O ressentimento é um conceito presente tanto na filosofia quanto na psicanálise. Em termos gerais, pode ser compreendido como um afeto negativo persistente, que surge quando alguém se sente injustiçado, ferido ou impotente para reagir diante de uma situação. Em vez de ser elaborado e superado, o afeto permanece guardado, petrificado internamente, transformando-se em amargura, hostilidade e produzindo um desejo de vingança — ainda que, muitas vezes, de forma silenciosa.
Esse afeto nasce com a perda da plasticidade da vida. O sujeito passa a sentir-se incapaz de agir; suas forças criativas ficam impotentes por deixar-se levar pelos piores sentimentos. Sua reação perde efeito: ele apenas ressente, permanece imóvel, sem saber o que fazer ou como agir. Assim, o mundo torna-se insuportável.
O ressentimento é também uma condição da sociedade moderna. Nietzsche é o principal filósofo que discute e desenvolve esse conceito. Para ele, “o ressentimento é um afeto próprio de quem não consegue agir para transformar a realidade e, então, como forma de defesa, inverte os valores”. Ou seja, a pessoa sente uma agressão ou derrota, não consegue responder de forma ativa, interioriza a dor e cria justificativas morais para sua condição ou para rebaixar quem a fez sofrer.
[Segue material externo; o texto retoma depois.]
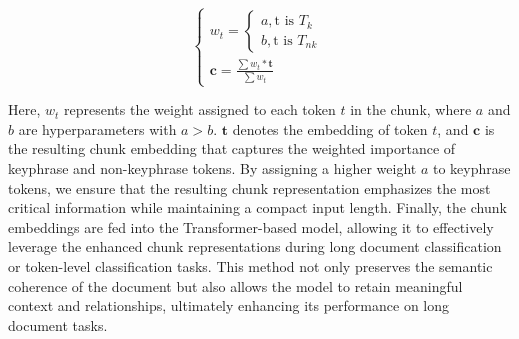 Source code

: \documentclass[11pt]{article}
\begin{document}
\begin{equation}
    \begin{cases}
        w_t = \begin{cases}
        a, \text{t is $T_k$}\\b, \text{t is $T_{nk}$}
        \end{cases} \\ 
       \boldsymbol{c} = \frac{\sum{w_t*\boldsymbol{t}}}{\sum{w_t}}
    \end{cases}
    \label{equ:chunkemb}
\end{equation}


Here, $w_t$ represents the weight assigned to each token $t$ in the chunk, where $a$ and $b$ are hyperparameters with $a > b.$
$\boldsymbol{t}$ denotes the embedding of token $t$, and $\boldsymbol{c}$ is the resulting chunk embedding that captures the weighted importance of keyphrase and non-keyphrase tokens. By assigning a higher weight $a$ to keyphrase tokens, we ensure that the resulting chunk representation emphasizes the most critical information while maintaining a compact input length.
Finally, the chunk embeddings are fed into the Transformer-based model, allowing it to effectively leverage the enhanced chunk representations during long document classification or token-level classification tasks. This method not only preserves the semantic coherence of the document but also allows the model to retain meaningful context and relationships, ultimately enhancing its performance on long document tasks.
\end{document}
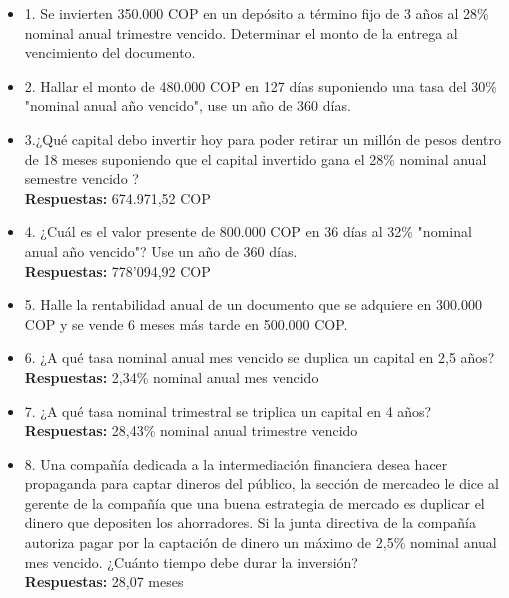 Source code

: \begin{itemize}

 \item 1.	Se invierten 350.000 COP en un depósito a término fijo de 3 años al 28\% nominal anual trimestre vencido. Determinar el monto de la entrega al vencimiento del documento.  \\
       \medskip

 \item 2. Hallar el monto de 480.000 COP en 127 días suponiendo una tasa del 30\% "nominal anual año vencido", use un año de 360 días.\\
       \medskip

 \item 3.¿Qué capital debo invertir hoy para poder retirar un millón de pesos dentro de 18 meses suponiendo que el capital invertido gana el 28\%  nominal anual semestre vencido ?\\

       \textbf{Respuestas:}  674.971,52 COP
       \medskip

 \item 4. ¿Cuál es el valor presente de 800.000 COP en 36 días al 32\% "nominal anual año vencido"? Use un año de 360 días.\\
       \textbf{Respuestas:}  778'094,92 COP
       \medskip

 \item 5. Halle la rentabilidad anual de un documento que se adquiere en 300.000 COP y se vende 6 meses más tarde en 500.000 COP. \\
       \medskip

 \item 6. ¿A qué tasa nominal anual mes vencido se duplica un capital en 2,5 años?  \\
       \textbf{Respuestas:} 2,34\% nominal anual mes vencido
       \medskip

 \item 7. ¿A qué tasa nominal trimestral se triplica un capital en 4 años?\\
       \textbf{Respuestas:} 28,43\% nominal anual trimestre vencido
       \medskip

 \item 8. Una compañía dedicada a la intermediación financiera desea hacer propaganda para captar dineros del público, la sección de mercadeo le dice al gerente de la compañía que una buena estrategia de mercado es duplicar el dinero que depositen los ahorradores. Si la junta directiva de la compañía autoriza pagar por la captación de dinero un máximo de 2,5\% nominal anual mes vencido. ¿Cuánto tiempo debe durar la inversión?  \\
       \textbf{Respuestas:} 28,07 meses
       \medskip


\end{itemize}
Dessa forma, podemos dizer que o ressentimento é também uma condição da covardia.
Para a psicanálise, o ressentimento é o retorno de um afeto recalcado ligado a uma experiência de humilhação, perda ou falta. A pessoa ressentida sente-se injustiçada ou desprezada; ela não consegue esquecer ou elaborar o acontecimento. Mantém o outro internamente presente como objeto de queixa, fica fixada no objeto que lhe causou o dano — passa o dia com o objeto, dorme com o objeto — alimentando uma revolta e cultivando a vingança como tentativa de aliviar a dor.
Lacan relaciona o ressentimento ao “gozo”: há algo de satisfatório em manter a ferida inflamada. Nietzsche também afirma que “o ressentimento a ninguém é mais prejudicial do que ao próprio ressentido”. Ele potencializa a incapacidade de agir, enfraquece forças emergentes e limita novas formas de construir a própria vida.
Por isso, é importante procurar um profissional para compreender melhor esse afeto e, a partir do processo analítico, encontrar novos horizontes no modo de ser no mundo. Somente lançando-se em novas produções desejantes e abraçando os devires será possível superar — ou ao menos equilibrar — a tensão entre falta e excesso na vida cotidiana.